The austere ruins of Lady Kirk lie perhaps a mile south-west of Lady Village and a mile north-east of Kettletoft.
The church, whose walls still stand to their full height, dates back to 1773 but may well include walls from an earlier church. A door at the west end, obscured by a porch added in 1902, has been identified dating back to the 1600s. The fact that until its redundancy the church's effects included a pre-reformation communion cup suggests that there could well have been a series of churches or chapels on this site, perhaps dating back to to the Viking era or beyond. No physical evidence of this has been found, so it has to remain as speculation.
Today the exterior of the church is a study in grey, while the roofless interior doubles as an informal nature reserve. But most people come to Lady Kirk to look at one feature in particular. At the top of the steps that once gave access to the north gallery, the dressed stone balustrade carries a series of deep grooves known as the Devil's Clawmarks.

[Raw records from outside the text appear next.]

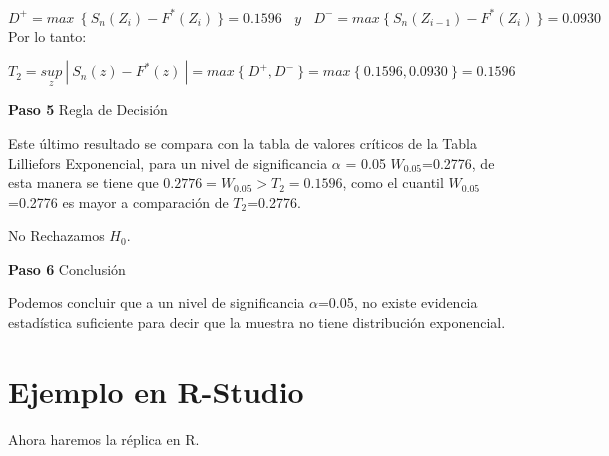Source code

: \documentclass[
  a4paper,
  oneside,
  openany]{book}
\begin{document}
\[ D^+= max \ \  \{\ S_{n}(Z_{i})-F^*(Z_{i}) \ \}= 0.1596 \ \ \ \ y\ \ \ \ D^-= max\  \{ \ S_{n}(Z_{i-1})-F^*(Z_{i}) \ \}=0.0930 \]
Por lo tanto:

\[T_{2}=\underset{z}{sup}\ | \ S_{n}(z)-F^*(z) \ |=max \ \{\ D^+,D^- \ \}=max \ \{ \ 0.1596,0.0930 \ \}=0.1596 \]

\textbf{Paso 5} Regla de Decisión

Este último resultado se compara con la tabla de valores críticos de la Tabla Lilliefors Exponencial, para un nivel de significancia \(\alpha\) = 0.05 \(W_{0.05}\)=0.2776, de esta manera se tiene que \(0.2776 = W_{0.05} > T_{2} = 0.1596\), como el cuantil \(W_{0.05}\)=0.2776 es mayor a comparación de \(T_{2}\)=0.2776.

No Rechazamos \(H_0\).

\textbf{Paso 6} Conclusión

Podemos concluir que a un nivel de significancia \(\alpha\)=0.05, no existe evidencia estadística suficiente para decir que la muestra no tiene distribución exponencial.

\hypertarget{ejemplo-en-r-studio-16}{%
\section{Ejemplo en R-Studio}\label{ejemplo-en-r-studio-16}}

Ahora haremos la réplica en R.
\end{document}
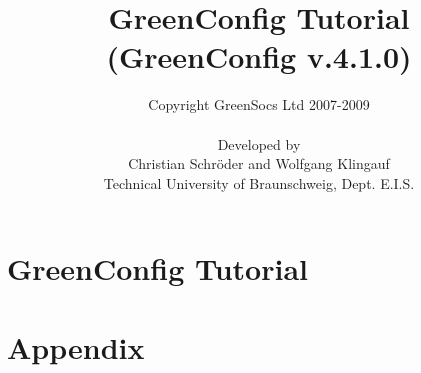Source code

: \documentclass[a4paper,12pt,oneside]{gsbook}
\author{Copyright GreenSocs Ltd 2007-2009\\ \\Developed by\\Christian Schr\"oder and Wolfgang Klingauf\\Technical University of Braunschweig, Dept. E.I.S.}
\title{GreenConfig Tutorial\\(GreenConfig v.4.1.0)}
\begin{document}
\maketitle

\tableofcontents
\enlargethispage{\baselineskip}

\chapter{GreenConfig Tutorial}





\appendix

	\chapter{Appendix}

	
\end{document}
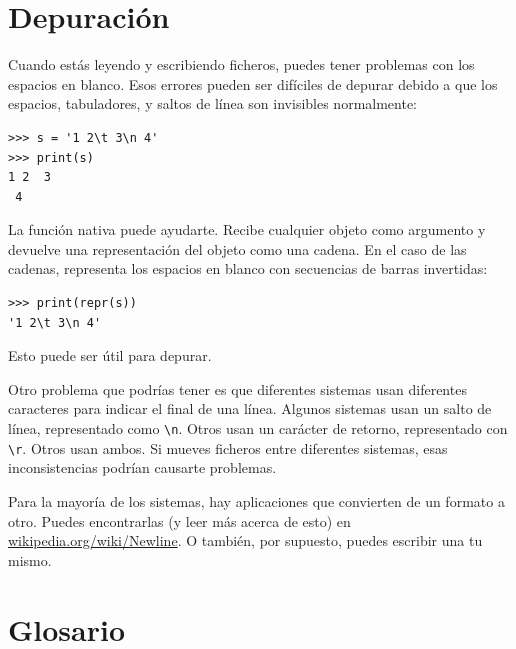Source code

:  

\hypertarget{depuraciuxf3n}{%
\section{Depuración}\label{depuraciuxf3n}}

 

Cuando estás leyendo y escribiendo ficheros, puedes tener problemas con
los espacios en blanco. Esos errores pueden ser difíciles de depurar
debido a que los espacios, tabuladores, y saltos de línea son invisibles
normalmente:

\begin{Verbatim}[frame=single]
>>> s = '1 2\t 3\n 4'
>>> print(s)
1 2  3
 4
\end{Verbatim}

  

La función nativa  puede ayudarte. Recibe cualquier objeto
como argumento y devuelve una representación del objeto como una cadena.
En el caso de las cadenas, representa los espacios en blanco con
secuencias de barras invertidas:

\begin{Verbatim}[frame=single]
>>> print(repr(s))
'1 2\t 3\n 4'
\end{Verbatim}

Esto puede ser útil para depurar.

Otro problema que podrías tener es que diferentes sistemas usan
diferentes caracteres para indicar el final de una línea. Algunos
sistemas usan un salto de línea, representado como
\verb|\n|. Otros usan un carácter de retorno,
representado con \verb|\r|. Otros usan ambos. Si mueves
ficheros entre diferentes sistemas, esas inconsistencias podrían
causarte problemas.


Para la mayoría de los sistemas, hay aplicaciones que convierten de un
formato a otro. Puedes encontrarlas (y leer más acerca de esto) en
\url{wikipedia.org/wiki/Newline}. O también, por supuesto, puedes
escribir una tu mismo.

\hypertarget{glosario}{%
\section{Glosario}\label{glosario}}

These are rather spooky, despite the fact that it would take a fairly large being with at least six fingers or claws to have made the marks in question. On the whole the sceptic is more likely to conclude that these are what is left of some sort of erosion of the stone from which the balustrade was cut.
But why would skilled masons have chosen to dress and expose the eroded side of a stone when all they'd have needed for a perfect finish would have been to work it the other way up: or use another piece of stone?